Joe Strummer & the Mescaleros – Global A Go-Go
or better or worse, we here at Stylus, in all of our autocratic consumer-crit greed, are slaves to timeliness. A record over six months old is often discarded, deemed too old for publication, a relic in the internet age. That's why each week at Stylus, one writer takes a look at an album with the benefit of time. Whether it has been unjustly ignored, unfairly lauded, or misunderstood in some fundamental way, we aim with On Second Thought to provide a fresh look at albums that need it.

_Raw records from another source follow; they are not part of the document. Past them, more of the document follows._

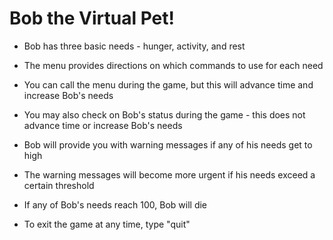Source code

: <h1>Bob the Virtual Pet!</h1>

+ Bob has three basic needs - hunger, activity, and rest

+ The menu provides directions on which commands to use for each need

+ You can call the menu during the game, but this will advance time and increase Bob's needs

+ You may also check on Bob's status during the game - this does not advance time or increase Bob's needs

+ Bob will provide you with warning messages if any of his needs get to high 

+ The warning messages will become more urgent if his needs exceed a certain threshold 

+ If any of Bob's needs reach 100, Bob will die

+ To exit the game at any time, type "quit"
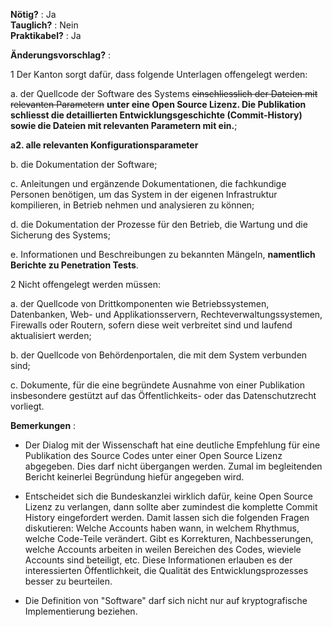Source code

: **Nötig?** : Ja </br>
**Tauglich?** : Nein </br>
**Praktikabel?** : Ja </br>

**Änderungsvorschlag?** :

1 Der Kanton sorgt dafür, dass folgende Unterlagen offengelegt werden:

a. der Quellcode der Software des Systems ~~einschliesslich der Dateien mit relevanten Parametern~~ **unter eine Open Source Lizenz. Die Publikation schliesst die detaillierten Entwicklungsgeschichte (Commit-History) sowie die Dateien mit relevanten Parametern mit ein.**;

**a2. alle relevanten Konfigurationsparameter**

b. die Dokumentation der Software;

c. Anleitungen und ergänzende Dokumentationen, die fachkundige Personen benötigen, um das System in der eigenen Infrastruktur kompilieren, in Betrieb nehmen und analysieren zu können;

d. die Dokumentation der Prozesse für den Betrieb, die Wartung und die Sicherung des Systems;

e. Informationen und Beschreibungen zu bekannten Mängeln, **namentlich Berichte zu Penetration Tests**.


2 Nicht offengelegt werden müssen:

a. der Quellcode von Drittkomponenten wie Betriebssystemen, Datenbanken, Web- und Applikationsservern, Rechteverwaltungssystemen, Firewalls oder Routern, sofern diese weit verbreitet sind und laufend aktualisiert werden;

b. der Quellcode von Behördenportalen, die mit dem System verbunden sind;

c. Dokumente, für die eine begründete Ausnahme von einer Publikation insbesondere gestützt auf das Öffentlichkeits- oder das Datenschutzrecht vorliegt.

**Bemerkungen** :

* Der Dialog mit der Wissenschaft hat eine deutliche Empfehlung für eine Publikation des Source Codes unter einer Open Source Lizenz abgegeben. Dies darf nicht übergangen werden. Zumal im begleitenden Bericht keinerlei Begründung hiefür angegeben wird.

* Entscheidet sich die Bundeskanzlei wirklich dafür, keine Open Source Lizenz zu verlangen, dann sollte aber zumindest die komplette Commit History eingefordert werden. Damit lassen sich die folgenden Fragen diskutieren: Welche Accounts haben wann, in welchem Rhythmus, welche Code-Teile verändert. Gibt es Korrekturen, Nachbesserungen, welche Accounts arbeiten in weilen Bereichen des Codes, wieviele Accounts sind beteiligt, etc. Diese Informationen erlauben es der interessierten Öffentlichkeit, die Qualität des Entwicklungsprozesses besser zu beurteilen.

* Die Definition von "Software" darf sich nicht nur auf kryptografische Implementierung beziehen.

It's not hard to find examples of why bands shouldn't use the full seventy-plus minutes available on a CD; how rare, and how more infinitely precious, is it to find an example of the opposite? People who hear Global A Go-Go can be divided into two groups: those who say “well, it's long enough you don't really need that seventeen-minute long version of “Minstrel Boy” at the end, and those of us who know the first group is missing the point. The albatross of Joe Strummer's past is totally irrelevant here, Global A Go-Go is as free and happy and messy and wise a record as anyone could make and part of the joy is the way Joe stretches the hell out until he's relaxed. Saying it's too long or too scattered or too unlike the Clash is more than curmudgeonly; it holds the album and Strummer hostage to what your expectations for his long-delayed solo career might have been.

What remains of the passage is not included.